If only luminous matter existed, orbital velocity would fall off as V ∝ 1/√r (Keplerian) beyond the visible disk. Instead, observations show V ≈ constant out to 200+ kpc — the flat rotation curve. This demands a large invisible mass component: the dark matter halo.

V_total(r) = √[ V_disk²(r) + V_halo²(r) ]

The NFW (Navarro-Frenk-White, 1996) profile describes DM density as ρ(r) = ρ₀ / (r/rs)(1 + r/rs)², giving a halo velocity contribution that stays nearly flat at large r. Dark matter makes up ~85% of all matter in the Universe.

About this simulation

This simulation reproduces the observation that made Vera Rubin famous: stars far from a galaxy's centre orbit much faster than visible matter alone can explain. It computes V_total(r) = √[V_disk²(r) + V_halo²(r)], combining a Freeman-1970 disk model with an NFW (Navarro-Frenk-White) dark matter halo profile, and lets you compare the resulting flat rotation curve against the falling Keplerian curve that pure visible mass would predict.

🔬 What it shows

Without dark matter, orbital velocity should fall off as V ∝ 1/√r (Keplerian) beyond the visible disk edge — the same way planets slow down further from the Sun. Real galaxies instead show flat or slowly rising rotation curves at large radii, which requires an additional, invisible mass component distributed in an NFW halo with density ρ(r) = ρ₀/[(r/rs)(1+r/rs)²].

🎮 How to use

Choose a galaxy preset (Milky Way, Andromeda, dwarf galaxy) from the dropdown, or adjust Dark matter fraction, Galaxy mass, and Halo scale directly. The dashed Keplerian curve shows what velocities would look like with visible mass alone, the DM halo (NFW) curve shows dark matter's contribution, and the solid total curve is what's actually observed — V_max and V_flat readouts update live.

💡 Did you know?

Vera Rubin's rotation curve measurements in the 1970s were one of the first strong pieces of observational evidence for dark matter — decades before particle physicists had any direct detection candidate. The mismatch between visible mass and orbital speed is still unexplained by ordinary matter alone, which is why the dark matter halo remains the leading explanation.

Frequently asked questions

Why would rotation velocity fall off with radius if only visible matter existed?

Beyond a galaxy's visible disk, essentially all the mass is enclosed within any given radius, so orbital mechanics behaves like planets around the Sun: V ∝ 1/√r, the same Keplerian falloff you'd get orbiting any point mass. This is exactly what's plotted as the dashed curve, and it's not what real galaxies show.

What does a "flat" rotation curve actually mean?
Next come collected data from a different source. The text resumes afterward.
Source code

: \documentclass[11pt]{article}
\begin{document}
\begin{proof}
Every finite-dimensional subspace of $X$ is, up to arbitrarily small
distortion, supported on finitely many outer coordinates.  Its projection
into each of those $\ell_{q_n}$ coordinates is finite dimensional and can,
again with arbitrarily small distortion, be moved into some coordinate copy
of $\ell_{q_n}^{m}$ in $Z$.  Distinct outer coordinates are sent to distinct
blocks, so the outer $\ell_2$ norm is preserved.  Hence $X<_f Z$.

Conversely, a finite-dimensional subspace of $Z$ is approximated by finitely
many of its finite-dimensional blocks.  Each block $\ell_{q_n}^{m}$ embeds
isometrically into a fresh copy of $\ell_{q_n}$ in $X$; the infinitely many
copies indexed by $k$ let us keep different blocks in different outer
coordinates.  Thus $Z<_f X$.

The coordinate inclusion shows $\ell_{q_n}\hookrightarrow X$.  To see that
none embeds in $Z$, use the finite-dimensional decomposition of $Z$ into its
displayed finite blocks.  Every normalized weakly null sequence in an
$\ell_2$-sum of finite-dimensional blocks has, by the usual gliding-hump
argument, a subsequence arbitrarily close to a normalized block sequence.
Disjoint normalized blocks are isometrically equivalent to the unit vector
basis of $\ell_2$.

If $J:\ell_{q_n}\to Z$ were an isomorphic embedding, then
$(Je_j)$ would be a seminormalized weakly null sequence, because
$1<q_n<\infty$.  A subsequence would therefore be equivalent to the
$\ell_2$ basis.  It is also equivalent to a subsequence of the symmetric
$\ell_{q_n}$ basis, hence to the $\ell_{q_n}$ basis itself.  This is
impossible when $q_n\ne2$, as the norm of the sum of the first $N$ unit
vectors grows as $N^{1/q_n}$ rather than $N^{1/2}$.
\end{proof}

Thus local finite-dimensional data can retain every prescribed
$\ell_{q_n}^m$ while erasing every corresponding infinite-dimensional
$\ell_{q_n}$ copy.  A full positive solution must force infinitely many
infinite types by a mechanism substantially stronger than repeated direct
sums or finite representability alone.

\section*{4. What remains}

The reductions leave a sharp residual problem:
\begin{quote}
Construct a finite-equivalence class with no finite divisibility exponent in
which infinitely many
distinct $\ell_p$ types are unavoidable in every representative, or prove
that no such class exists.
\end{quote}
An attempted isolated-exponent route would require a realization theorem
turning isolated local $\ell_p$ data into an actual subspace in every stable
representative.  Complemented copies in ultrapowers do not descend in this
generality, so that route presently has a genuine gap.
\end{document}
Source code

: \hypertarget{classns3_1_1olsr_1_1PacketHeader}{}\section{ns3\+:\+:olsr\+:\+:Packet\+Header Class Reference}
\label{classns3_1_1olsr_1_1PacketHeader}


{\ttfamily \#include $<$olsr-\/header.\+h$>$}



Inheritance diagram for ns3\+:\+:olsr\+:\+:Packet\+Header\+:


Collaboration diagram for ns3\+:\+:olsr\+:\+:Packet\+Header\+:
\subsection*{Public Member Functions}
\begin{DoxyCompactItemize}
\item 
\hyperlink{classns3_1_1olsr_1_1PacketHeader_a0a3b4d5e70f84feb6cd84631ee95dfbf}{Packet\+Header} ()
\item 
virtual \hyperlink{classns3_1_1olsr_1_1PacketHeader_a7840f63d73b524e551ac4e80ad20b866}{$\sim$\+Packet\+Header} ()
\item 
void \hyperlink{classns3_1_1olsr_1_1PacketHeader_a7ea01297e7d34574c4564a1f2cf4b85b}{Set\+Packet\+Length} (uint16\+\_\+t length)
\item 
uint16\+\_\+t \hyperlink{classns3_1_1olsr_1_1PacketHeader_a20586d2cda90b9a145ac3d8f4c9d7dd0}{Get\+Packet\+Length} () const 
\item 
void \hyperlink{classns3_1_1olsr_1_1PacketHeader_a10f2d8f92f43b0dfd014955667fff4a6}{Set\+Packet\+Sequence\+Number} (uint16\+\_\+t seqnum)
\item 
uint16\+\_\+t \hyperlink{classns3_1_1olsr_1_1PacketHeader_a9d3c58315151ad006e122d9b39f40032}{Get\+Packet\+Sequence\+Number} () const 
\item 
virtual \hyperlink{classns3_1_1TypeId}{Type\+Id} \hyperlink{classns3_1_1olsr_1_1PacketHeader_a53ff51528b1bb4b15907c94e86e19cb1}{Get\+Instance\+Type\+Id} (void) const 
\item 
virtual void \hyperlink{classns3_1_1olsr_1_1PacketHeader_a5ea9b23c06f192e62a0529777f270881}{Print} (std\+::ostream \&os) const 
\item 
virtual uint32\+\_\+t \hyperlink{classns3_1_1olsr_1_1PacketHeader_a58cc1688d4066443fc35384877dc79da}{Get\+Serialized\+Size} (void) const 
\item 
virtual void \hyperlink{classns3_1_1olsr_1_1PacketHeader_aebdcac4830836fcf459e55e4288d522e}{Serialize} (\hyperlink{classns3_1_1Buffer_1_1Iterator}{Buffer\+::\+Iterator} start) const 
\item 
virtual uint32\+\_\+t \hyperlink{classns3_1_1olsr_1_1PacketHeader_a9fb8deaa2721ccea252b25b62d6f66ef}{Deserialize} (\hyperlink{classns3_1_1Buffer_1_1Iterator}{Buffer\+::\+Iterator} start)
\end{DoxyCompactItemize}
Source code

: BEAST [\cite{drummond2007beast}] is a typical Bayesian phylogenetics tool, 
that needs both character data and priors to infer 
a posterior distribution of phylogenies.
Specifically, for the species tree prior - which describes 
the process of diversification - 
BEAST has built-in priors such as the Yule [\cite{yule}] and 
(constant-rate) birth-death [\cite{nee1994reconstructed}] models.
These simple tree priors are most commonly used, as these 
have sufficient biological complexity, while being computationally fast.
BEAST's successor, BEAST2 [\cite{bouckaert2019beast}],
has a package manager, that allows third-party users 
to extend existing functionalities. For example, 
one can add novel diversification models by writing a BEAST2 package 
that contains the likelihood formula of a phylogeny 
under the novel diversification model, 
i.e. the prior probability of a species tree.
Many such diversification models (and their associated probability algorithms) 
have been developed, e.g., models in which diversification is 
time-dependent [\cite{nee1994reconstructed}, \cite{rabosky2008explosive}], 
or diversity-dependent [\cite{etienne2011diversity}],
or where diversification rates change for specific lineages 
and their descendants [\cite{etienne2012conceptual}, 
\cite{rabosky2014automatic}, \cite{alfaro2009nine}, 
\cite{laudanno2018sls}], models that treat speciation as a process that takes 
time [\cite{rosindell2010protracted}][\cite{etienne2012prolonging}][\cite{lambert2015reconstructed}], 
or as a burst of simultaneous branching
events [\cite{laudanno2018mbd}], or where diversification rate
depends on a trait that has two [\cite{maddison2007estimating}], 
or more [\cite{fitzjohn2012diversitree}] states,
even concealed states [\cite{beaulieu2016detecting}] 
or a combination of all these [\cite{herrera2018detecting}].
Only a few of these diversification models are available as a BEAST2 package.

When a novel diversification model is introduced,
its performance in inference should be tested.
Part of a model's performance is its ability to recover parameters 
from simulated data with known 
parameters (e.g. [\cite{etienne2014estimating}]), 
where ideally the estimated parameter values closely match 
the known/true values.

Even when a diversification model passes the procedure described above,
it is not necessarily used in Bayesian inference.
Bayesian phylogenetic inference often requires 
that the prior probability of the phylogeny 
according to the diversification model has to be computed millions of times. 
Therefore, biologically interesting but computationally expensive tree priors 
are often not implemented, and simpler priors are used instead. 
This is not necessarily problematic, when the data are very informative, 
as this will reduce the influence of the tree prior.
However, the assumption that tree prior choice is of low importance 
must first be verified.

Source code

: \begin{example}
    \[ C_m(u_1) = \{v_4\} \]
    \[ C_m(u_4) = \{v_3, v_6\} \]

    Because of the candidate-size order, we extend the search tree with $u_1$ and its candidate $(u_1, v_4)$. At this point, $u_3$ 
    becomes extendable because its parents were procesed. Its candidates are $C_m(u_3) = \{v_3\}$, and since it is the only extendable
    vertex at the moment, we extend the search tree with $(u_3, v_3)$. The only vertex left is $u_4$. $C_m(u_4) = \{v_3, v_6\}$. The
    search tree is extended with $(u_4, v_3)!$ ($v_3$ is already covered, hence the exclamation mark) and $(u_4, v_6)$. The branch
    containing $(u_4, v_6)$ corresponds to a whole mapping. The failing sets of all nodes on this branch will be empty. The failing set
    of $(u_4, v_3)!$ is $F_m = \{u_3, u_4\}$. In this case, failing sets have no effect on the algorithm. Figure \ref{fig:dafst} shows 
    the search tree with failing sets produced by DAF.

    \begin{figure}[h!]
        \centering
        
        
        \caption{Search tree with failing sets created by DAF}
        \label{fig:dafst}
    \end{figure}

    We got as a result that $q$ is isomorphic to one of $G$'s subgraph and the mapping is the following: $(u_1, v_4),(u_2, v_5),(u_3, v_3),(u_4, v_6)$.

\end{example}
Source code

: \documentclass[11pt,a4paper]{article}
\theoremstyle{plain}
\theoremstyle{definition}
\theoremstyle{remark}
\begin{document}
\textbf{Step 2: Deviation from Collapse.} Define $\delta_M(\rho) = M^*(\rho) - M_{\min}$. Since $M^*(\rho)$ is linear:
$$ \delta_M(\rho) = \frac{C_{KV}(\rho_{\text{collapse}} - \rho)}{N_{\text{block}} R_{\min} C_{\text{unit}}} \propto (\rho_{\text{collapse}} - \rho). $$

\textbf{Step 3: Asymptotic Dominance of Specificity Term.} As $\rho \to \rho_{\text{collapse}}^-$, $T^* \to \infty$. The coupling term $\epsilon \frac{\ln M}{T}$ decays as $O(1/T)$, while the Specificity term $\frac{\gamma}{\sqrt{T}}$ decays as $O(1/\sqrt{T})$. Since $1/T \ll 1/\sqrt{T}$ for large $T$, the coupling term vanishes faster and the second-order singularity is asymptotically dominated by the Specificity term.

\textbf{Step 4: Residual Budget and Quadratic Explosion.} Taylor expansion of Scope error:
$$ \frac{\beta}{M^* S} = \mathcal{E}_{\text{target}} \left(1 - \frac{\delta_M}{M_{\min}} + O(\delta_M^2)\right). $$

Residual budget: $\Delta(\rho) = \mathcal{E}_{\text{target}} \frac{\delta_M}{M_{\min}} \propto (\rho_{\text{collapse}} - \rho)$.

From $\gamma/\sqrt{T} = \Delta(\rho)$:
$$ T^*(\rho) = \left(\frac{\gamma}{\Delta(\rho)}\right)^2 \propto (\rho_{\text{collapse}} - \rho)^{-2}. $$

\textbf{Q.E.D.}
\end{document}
Instead of falling off, orbital velocity stays roughly constant (or even rises slightly) at large radii in real galaxies. This can only happen if the enclosed mass keeps growing proportionally with radius even far outside the visible disk — implying a huge, extended, invisible mass distribution rather than a fixed total mass.

What is the NFW profile and why is it shaped that way?

The Navarro-Frenk-White profile ρ(r) = ρ₀/[(r/rs)(1+r/rs)²] is a density shape derived from cosmological simulations of how dark matter halos form under gravity. It's steep near the centre and falls off more gradually at large radii, and integrating it gives a velocity contribution that stays close to flat over a wide range of radii — matching observations.

How does the halo scale (rs) parameter change the curve?

The halo scale radius rs sets where the NFW density profile transitions from its steep inner slope to its shallower outer slope. A larger rs spreads the dark matter mass over a bigger volume, which changes where the rotation curve flattens out and how quickly V_max is reached.

Do dwarf galaxies need more or less dark matter than large spirals?

Dwarf galaxies typically show an even higher dark matter fraction than large spirals like the Milky Way or Andromeda, because their visible (luminous) mass is small while their measured rotation speeds are still relatively fast for their size — you can see this by switching between galaxy presets and comparing the dark matter percentage each one implies.